Taking a data product to market presents a unique set of challenges. My colleagues and I have found it helpful to think about this process from a data consumer’s perspective. That is, we think about how the user experience can be improved across the main pillars of working with data products: discovery, evaluation, customization, and integration. I like to call this the data product funnel. In this blog, I’ll focus primarily on the middle two steps, evaluation and customization.
First and foremost, it’s important to recognize that data products extend well beyond the traditional rows and columns in a table. Whether it’s visualizations, insights, models, APIs, streams, or full-blown data apps, there’s a wide spectrum of ways data can be productized. As a result, the user experience needs to reflect and accommodate this variety.
When taking a data product to market, a common goal is to drive scalable consumption. An intuitive, self-service experience is crucial to lowering the operational burden on your team and giving your consumers the tools they need to discover the right data products. By making it easy for customers to find and use your product, you can reduce friction and increase adoption.
People use data products to help them solve problems. So it naturally follows that you’ll need to assess and evaluate a data product before you can start using it in earnest. In other words, they need to know what’s inside the box before committing to purchasing it. That’s why, from a data consumer perspective, evaluating a data product needs to be as simple and practical as possible.
This can be a challenging process, as there is often a sense of anxiety from data producers around sharing valuable data and insights without strict commercial agreements in place. Therefore, it’s important to create a system that is transparent, secure, and easy to use so that both sides can feel confident in the evaluation process. By doing so, you can ensure that opportunities aren’t missed due to difficulties in the evaluation stage.

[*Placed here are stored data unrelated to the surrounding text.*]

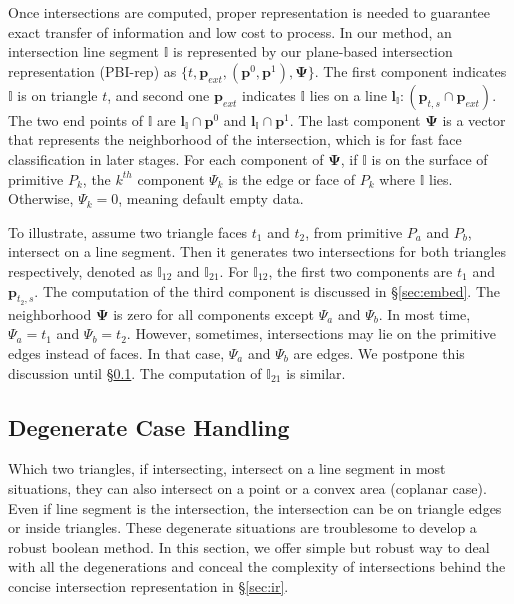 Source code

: \documentclass[10pt,journal,compsoc]{IEEEtran}
\begin{document}
Once intersections are computed, proper representation is needed to guarantee exact transfer of information and low cost to process. In our method, an intersection line segment $\mathbb{I}$ is represented by our plane-based intersection representation (PBI-rep) as $\{t, \bm{p}_{ext}, (\bm{p}^0, \bm{p}^1),\bm{\Psi}\}$. The first component indicates $\mathbb{I}$ is on triangle $t$, and second one $\bm{p}_{ext}$ indicates $\mathbb{I}$ lies on a line $\bm{l}_{\mathbb{I}}\colon(\bm{p}_{t, s} \cap \bm{p}_{ext})$. The two end points of $\mathbb{I}$ are $\bm{l}_{\mathbb{I}}\cap\bm{p}^0$ and $\bm{l}_{\mathbb{I}}\cap\bm{p}^1$. The last component $\bm{\Psi}$ is a vector that represents the neighborhood of the intersection, which is for fast face classification in later stages. For each component of $\bm{\Psi}$, if $\mathbb{I}$ is on the surface of primitive $P_k$, the $k^{th}$ component $\Psi_{k}$ is the edge or face of $P_k$ where $\mathbb{I}$ lies. Otherwise, $\Psi_{k}=0$, meaning default empty data.

To illustrate, assume two triangle faces $t_1$ and $t_2$, from primitive $P_a$ and $P_b$, intersect on a line segment. Then it generates two intersections for both triangles respectively, denoted as ${\mathbb{I}}_{12}$ and ${\mathbb{I}}_{21}$. For ${\mathbb{I}}_{12}$, the first two components are $t_1$ and $\bm{p}_{t_2, s}$. The computation of the third component is discussed in \S\ref{sec:embed}. The neighborhood $\bm{\Psi}$ is zero for all components except $\Psi_a$ and $\Psi_b$. In most time, $\Psi_a=t_1$ and $\Psi_b=t_2$. However, sometimes, intersections may lie on the primitive edges instead of faces. In that case, $\Psi_a$ and $\Psi_b$ are edges. We postpone this discussion until \S\ref{sec:degenerate}. The computation of ${\mathbb{I}}_{21}$ is similar.


\subsection{Degenerate Case Handling}
\label{sec:degenerate}

Which two triangles, if intersecting, intersect on a line segment in most situations, they can also intersect on a point or a convex area (coplanar case). Even if line segment is the intersection, the intersection can be on triangle edges or inside triangles. These degenerate situations are troublesome to develop a robust boolean method. In this section, we offer simple but robust way to deal with all the degenerations and conceal the complexity of intersections behind the concise intersection representation in \S\ref{sec:ir}.
\end{document}
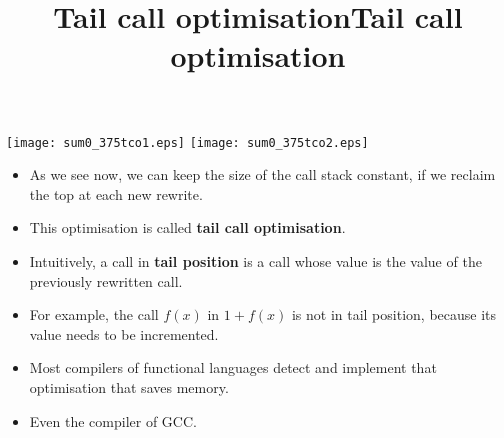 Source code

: \documentclass[wide]{slides}
\begin{document}
\begin{slide}
  \title{Tail call optimisation}

  \begin{center}
    \texttt{[image: sum0\_375tco1.eps]}
    \texttt{[image: sum0\_375tco2.eps]}
  \end{center}

\end{slide}

\begin{slide}
  \title{Tail call optimisation}

  \begin{itemize}

    \item As we see now, we can keep the size of the call stack
      constant, if we reclaim the top at each new rewrite.

    \item This optimisation is called \textbf{tail call optimisation}.

    \item Intuitively, a call in \textbf{tail position} is a call
      whose value is the value of the previously rewritten call.

    \item For example, the call \(f(x)\) in \(1 + f(x)\) is not in
      tail position, because its value needs to be incremented.

    \item Most compilers of functional languages detect and implement
      that optimisation that saves memory.

    \item Even the \Clang compiler of \textsf{GCC}.

  \end{itemize}

\end{slide}
\end{document}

A great real world example of this is CoreLogic’s Discovery Platform. Their customers are looking for valuable insights which drive decision making, so getting the right data product is vital. On the Discovery Platform, users are encouraged to “try before they buy” to ensure a satisfying fit between data product and use case. These data product evaluations happen in a secure cloud sandbox, where users can use industry-standard tooling to play around with the data to make sure it’s fit for purpose.
Customization is often the key to realizing value from a data product. In many cases, the most valuable insights come from refining the data down to a smaller, more targeted set of information that can be easily consumed, manipulated, and analyzed. By enabling data consumers to customize the product to their specific needs, you can increase the relevance and value of the data.
It’s also important to recognize that customers will work across a wide range of technology stacks and have varying levels of skills and capabilities. This means that it’s crucial to make it easy for them to operationalize your product. From my experience, for every $1 that data costs, it takes $8 to operationalize. By driving this cost down, you can make your product more accessible to a wider range of consumers.
Finally, it always comes down to good old product management. You need to make sure you’re solving a market problem that’s big enough to warrant the investment into productizing the data in the first place. Ultimately, the goal is to help data consumers achieve their desired outcomes and realize the value your data can bring. By staying relentlessly focused on this goal, you can ensure that your data product has every chance of success in the market.
In conclusion, taking a data product to market requires a different set of considerations than traditional products. By adapting the traditional marketing funnel and focusing on the data consumer experience of discovery, evaluation, customization, and integration — oh, and don’t forget product management! — we can increase the chances of success. The potential value of data products is enormous, and by getting it right, we can unlock that value for ourselves and our customers.